Portman is the latest high-profile Republican to tackle the issue. Rep. Paul Ryan of Wisconsin, Sen. Marco Rubio of Florida, and Sen. Rand Paul of Kentucky – all possible presidential contenders – have outlined anti-poverty plans this year. Ryan has criticized current federal poverty programs as expensive and ineffective, saying the focus needs to shift from how much the government spends to how well the programs work. Rubio has called for giving anti-poverty funds to the states in the form of block grants. Paul has talked about creating "economic freedom zones" to help revitalize urban areas.
Some anti-poverty advocates might be skeptical of Portman's push on this issue. He recently voted to block a bill that would increase the federal minimum wage, for example, and he supported limits on eligibility for the federal food stamp program.

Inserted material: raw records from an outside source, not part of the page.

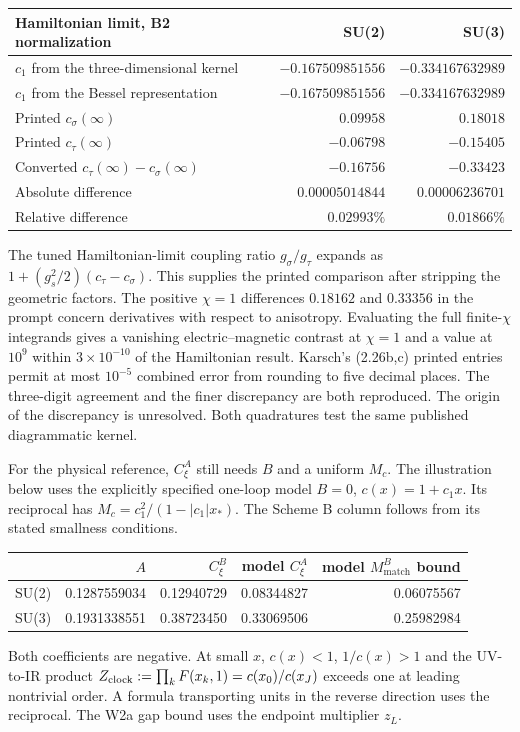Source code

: \documentclass[11pt,a4paper]{article}
\newcommand{\Section}[1]{\par\addvspace{6pt}{\sffamily\bfseries\color{teal}\large #1\par}\nobreak\vspace{1pt}}
\newcommand{\lab}[1]{{\sffamily\bfseries\color{teal}#1}}
\newcommand{\match}{\mathrm{match}}
\begin{document}
\begin{center}
\begin{tabular}{@{}lrr@{}}\toprule
\lab{Hamiltonian limit, B2 normalization} & \lab{SU(2)} & \lab{SU(3)}\\\midrule
$c_1$ from the three-dimensional kernel & $-0.167509851556$ & $-0.334167632989$\\
$c_1$ from the Bessel representation & $-0.167509851556$ & $-0.334167632989$\\
Printed $c_\sigma(\infty)$ & $0.09958$ & $0.18018$\\
Printed $c_\tau(\infty)$ & $-0.06798$ & $-0.15405$\\
Converted $c_\tau(\infty)-c_\sigma(\infty)$ & $-0.16756$ & $-0.33423$\\
Absolute difference & $0.00005014844$ & $0.00006236701$\\
Relative difference & $0.02993\%$ & $0.01866\%$\\\bottomrule
\end{tabular}
\end{center}
The tuned Hamiltonian-limit coupling ratio $g_\sigma/g_\tau$ expands as $1+(g_s^2/2)(c_\tau-c_\sigma)$. This supplies the printed comparison after stripping the geometric factors. The positive $\chi=1$ differences $0.18162$ and $0.33356$ in the prompt concern derivatives with respect to anisotropy. Evaluating the full finite-$\chi$ integrands gives a vanishing electric--magnetic contrast at $\chi=1$ and a value at $10^9$ within $3\times10^{-10}$ of the Hamiltonian result. Karsch's (2.26b,c) printed entries permit at most $10^{-5}$ combined error from rounding to five decimal places. The three-digit agreement and the finer discrepancy are both reproduced. The origin of the discrepancy is unresolved. Both quadratures test the same published diagrammatic kernel.

\Section{The numerical constants at $g_*^2=1/6$}
For the physical reference, $C_\xi^A$ still needs $B$ and a uniform $M_c$. The illustration below uses the explicitly specified one-loop model $B=0$, $c(x)=1+c_1x$. Its reciprocal has $M_c=c_1^2/(1-|c_1|x_*)$. The Scheme B column follows from its stated smallness conditions.\par
\begin{center}
\begin{tabular}{@{}lrrrr@{}}\toprule
& $A$ & $C_\xi^B$ & model $C_\xi^A$ & model $M_{\match}^B$ bound\\\midrule
SU(2)&0.1287559034&0.12940729&0.08344827&0.06075567\\
SU(3)&0.1931338551&0.38723450&0.33069506&0.25982984\\\bottomrule
\end{tabular}\end{center}
Both coefficients are negative. At small $x$, $c(x)<1$, $1/c(x)>1$ and the UV-to-IR product $Z_{\rm clock}:=\prod_k F(x_k,1)=c(x_0)/c(x_J)$ exceeds one at leading nontrivial order. A formula transporting units in the reverse direction uses the reciprocal. The W2a gap bound uses the endpoint multiplier $z_L$.
\end{document}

The Sargent Shriver National Center on Poverty Law gave Portman a 27 percent rating on its 2012 scorecard, compared to 100 percent for Ohio's other senator, Sherrod Brown, a Democrat.
Brown said if Republicans really want to tackle poverty, they should start by supporting a minimum wage hike and expanding the earned income tax credit. "We know tried and true both of those actions will bring hundreds of thousands of Ohioans out of poverty," he said.
Political experts say it's not clear if Portman – who was on the vice presidential short list of GOP nominee Mitt Romney in 2012 – is trying to position himself as a national candidate ahead of the 2016 presidential campaign or if he wants to help reshape the Republican Party amid efforts to broaden the GOP's appeal.
Portman may be floating "a trial balloon" for the 2016 presidential contest, said Lawrence Mead, a professor of political science at New York University and an expert on the politics of poverty.
Similarly, Douglas Holtz-Eakin, who served as an economic adviser during the Bush administration and on Sen. John McCain's presidential campaign, said Portman might be maneuvering for a presidential run but that it's too early to say for certain. "He's clearly trying to signal that he's interested in being a leader on policy in the Senate."
Portman has said he's not angling for the White House, although he hasn't ruled out a national run.
Portman is not new to the issue. He has worked on poverty-related issues for years, particularly on efforts to reduce drug addiction and strengthen re-entry programs to help ex-convicts rebuild productive lives. When he was in the House, Portman helped win passage of the Second Chance Act, which authorizes federal grants for state and local initiatives aimed at reducing recidivism. He is now pushing for reauthorization of that measure.
Whatever the goal, Holtz-Eakin and other experts said Portman's move is a good one.
"If conservatives just look like they're defending the 1 percent and look mean at the same time ... then that's disastrous for them," said Norman Ornstein, a congressional scholar at AEI. "There is a genuine problem with inequality," he said, and Republicans ignore it at their peril.
More than 46 million Americans live in poverty, according to the U.S. Census Bureau's most recent figures. In 2012, the poverty rate was 15 percent, according to the Census Bureau.
While stock prices and corporate profits have shot back up after the recession, many Americans are still struggling amid stubbornly high unemployment rates and stagnant wages. Obama and other Democrats have highlighted the growing gap between rich and poor, with the president calling it the "defining issue of our time."
With the GOP blocking a minimum-wage hike in the Senate and an extension of unemployment benefits in the House, the issue has become part of the Democrats' line of attack in the midterm elections.